# Central Ohio Public Spots



## JTKessOH (Sep 19, 2009)

I have not duck hunted in years and when I did it was on private land. I cant go to that spot now and I'm looking at trying out some of the ponds at Delaware and Mackey Ford. Do these spots tend to get crowded? Has anyone hunted either before and had luck or gotten skunked? 

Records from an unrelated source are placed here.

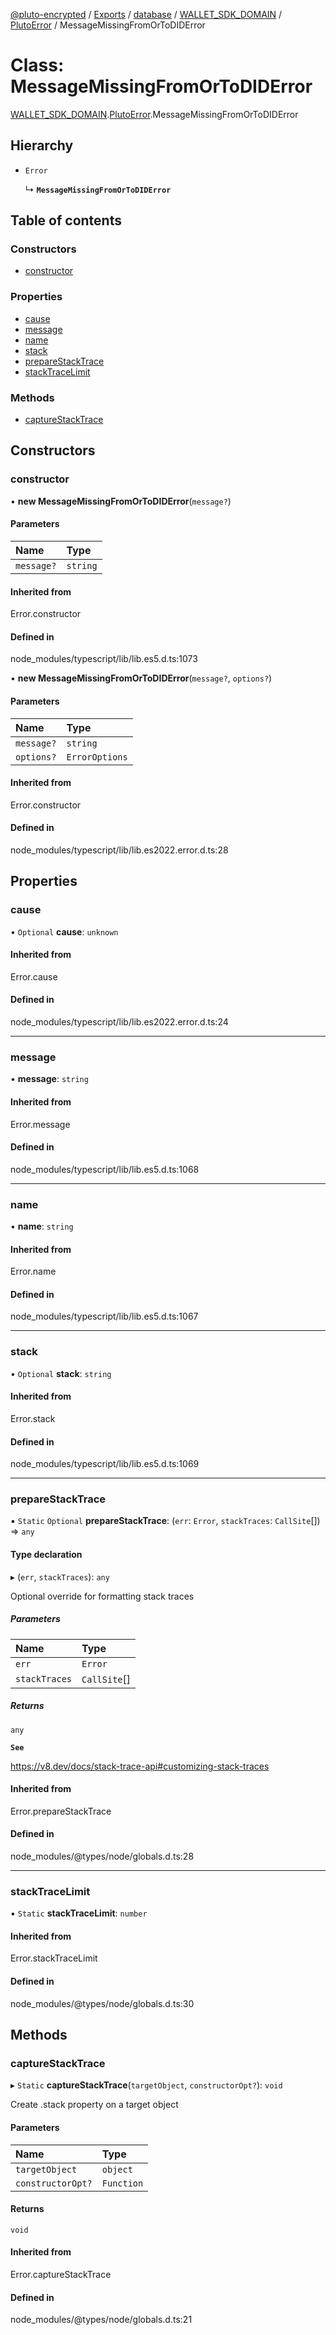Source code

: [@pluto-encrypted](../README.md) / [Exports](../modules.md) / [database](../modules/database.md) / [WALLET\_SDK\_DOMAIN](../modules/database.WALLET_SDK_DOMAIN.md) / [PlutoError](../modules/database.WALLET_SDK_DOMAIN.PlutoError.md) / MessageMissingFromOrToDIDError

# Class: MessageMissingFromOrToDIDError

[WALLET\_SDK\_DOMAIN](../modules/database.WALLET_SDK_DOMAIN.md).[PlutoError](../modules/database.WALLET_SDK_DOMAIN.PlutoError.md).MessageMissingFromOrToDIDError

## Hierarchy

- `Error`

  ↳ **`MessageMissingFromOrToDIDError`**

## Table of contents

### Constructors

- [constructor](database.WALLET_SDK_DOMAIN.PlutoError.MessageMissingFromOrToDIDError.md#constructor)

### Properties

- [cause](database.WALLET_SDK_DOMAIN.PlutoError.MessageMissingFromOrToDIDError.md#cause)
- [message](database.WALLET_SDK_DOMAIN.PlutoError.MessageMissingFromOrToDIDError.md#message)
- [name](database.WALLET_SDK_DOMAIN.PlutoError.MessageMissingFromOrToDIDError.md#name)
- [stack](database.WALLET_SDK_DOMAIN.PlutoError.MessageMissingFromOrToDIDError.md#stack)
- [prepareStackTrace](database.WALLET_SDK_DOMAIN.PlutoError.MessageMissingFromOrToDIDError.md#preparestacktrace)
- [stackTraceLimit](database.WALLET_SDK_DOMAIN.PlutoError.MessageMissingFromOrToDIDError.md#stacktracelimit)

### Methods

- [captureStackTrace](database.WALLET_SDK_DOMAIN.PlutoError.MessageMissingFromOrToDIDError.md#capturestacktrace)

## Constructors

### constructor

• **new MessageMissingFromOrToDIDError**(`message?`)

#### Parameters

| Name | Type |
| :------ | :------ |
| `message?` | `string` |

#### Inherited from

Error.constructor

#### Defined in

node_modules/typescript/lib/lib.es5.d.ts:1073

• **new MessageMissingFromOrToDIDError**(`message?`, `options?`)

#### Parameters

| Name | Type |
| :------ | :------ |
| `message?` | `string` |
| `options?` | `ErrorOptions` |

#### Inherited from

Error.constructor

#### Defined in

node_modules/typescript/lib/lib.es2022.error.d.ts:28

## Properties

### cause

• `Optional` **cause**: `unknown`

#### Inherited from

Error.cause

#### Defined in

node_modules/typescript/lib/lib.es2022.error.d.ts:24

___

### message

• **message**: `string`

#### Inherited from

Error.message

#### Defined in

node_modules/typescript/lib/lib.es5.d.ts:1068

___

### name

• **name**: `string`

#### Inherited from

Error.name

#### Defined in

node_modules/typescript/lib/lib.es5.d.ts:1067

___

### stack

• `Optional` **stack**: `string`

#### Inherited from

Error.stack

#### Defined in

node_modules/typescript/lib/lib.es5.d.ts:1069

___

### prepareStackTrace

▪ `Static` `Optional` **prepareStackTrace**: (`err`: `Error`, `stackTraces`: `CallSite`[]) => `any`

#### Type declaration

▸ (`err`, `stackTraces`): `any`

Optional override for formatting stack traces

##### Parameters

| Name | Type |
| :------ | :------ |
| `err` | `Error` |
| `stackTraces` | `CallSite`[] |

##### Returns

`any`

**`See`**

https://v8.dev/docs/stack-trace-api#customizing-stack-traces

#### Inherited from

Error.prepareStackTrace

#### Defined in

node_modules/@types/node/globals.d.ts:28

___

### stackTraceLimit

▪ `Static` **stackTraceLimit**: `number`

#### Inherited from

Error.stackTraceLimit

#### Defined in

node_modules/@types/node/globals.d.ts:30

## Methods

### captureStackTrace

▸ `Static` **captureStackTrace**(`targetObject`, `constructorOpt?`): `void`

Create .stack property on a target object

#### Parameters

| Name | Type |
| :------ | :------ |
| `targetObject` | `object` |
| `constructorOpt?` | `Function` |

#### Returns

`void`

#### Inherited from

Error.captureStackTrace

#### Defined in

node_modules/@types/node/globals.d.ts:21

Im going to start scouting this weekend and just wanted to see if I can be pointed in the right direction or steered away from a spot that will be a bust. Any help is appreciated.

Thanks,


----------



## I_Shock_Em (Jul 20, 2008)

Opening day can be hit or miss. After that....good luck. The public spots get shot up real quick. You'd be better off door knockin


----------



## goose commander (May 11, 2010)

marks on the money with that statement! if you do public hunting do a lot of arieal servalence. i read one time that the average hunter wont walk more than 1500 feet from any parking spot. so if it looks easy to get to...people go there! if you can cut the travel by boating in it may also work out.


----------



## ErieAngler (Apr 15, 2006)

Very doubtful you will see another guy hitting the ponds at Delaware. There are so many of them and not a lot of guys hunt them. Now the marsh on the SE end of the complex is a diff story and Ive never hunted the flooded timber either. Chances are you will find woodies and a few puddle ducks, but its a lot of work for hit or miss hunting. I would actually respectfully disagree with Mark. I think opening day is the zoo and you can find some really good hunting on public land during the season, particularly those "ducky" days during the week and toward late season. Ive had many many good days on public hunts beyond the opener. Do you have a boat?


----------



## JTKessOH (Sep 19, 2009)

I do not have a boat but the more im looking around the more I'm considering getting a lil one. My plan right now is to scout out the coves at the south of the lake, the flooded timber, and some various ponds and see whats coming in. Is the marsh off limits this year? It says management area on the map and I was taking that as a no hunting zone.


----------



## I_Shock_Em (Jul 20, 2008)

I've had good days at the marsh on the se end of delaware, however be prepared to deal with some real class acts there on opening day. I quit going there after getting shot at a few years ago. Too many yahoos out there for my liking. All the guys there do get the birds moving, if they are there


----------



## ErieAngler (Apr 15, 2006)

The marsh should be open. I wouldnt even bother on the opener. You could just as easy hunt a bay and have good to better luck. I can point you in the direction of a great spot as long as you have a dog or drag your yak. There are much better places IMO to duck hunt than Delaware, though they will require a 1-1.5 hr drive.


----------



## JTKessOH (Sep 19, 2009)

Yeah if the marsh is gonna be that crowded I'll pass. ErieAngler, I wouldnt mind hearing of the spots that take a little driving. And I do have a dog to get birds for me.


----------



## ErieAngler (Apr 15, 2006)

send me a pm, ill give you my # and we can talk


----------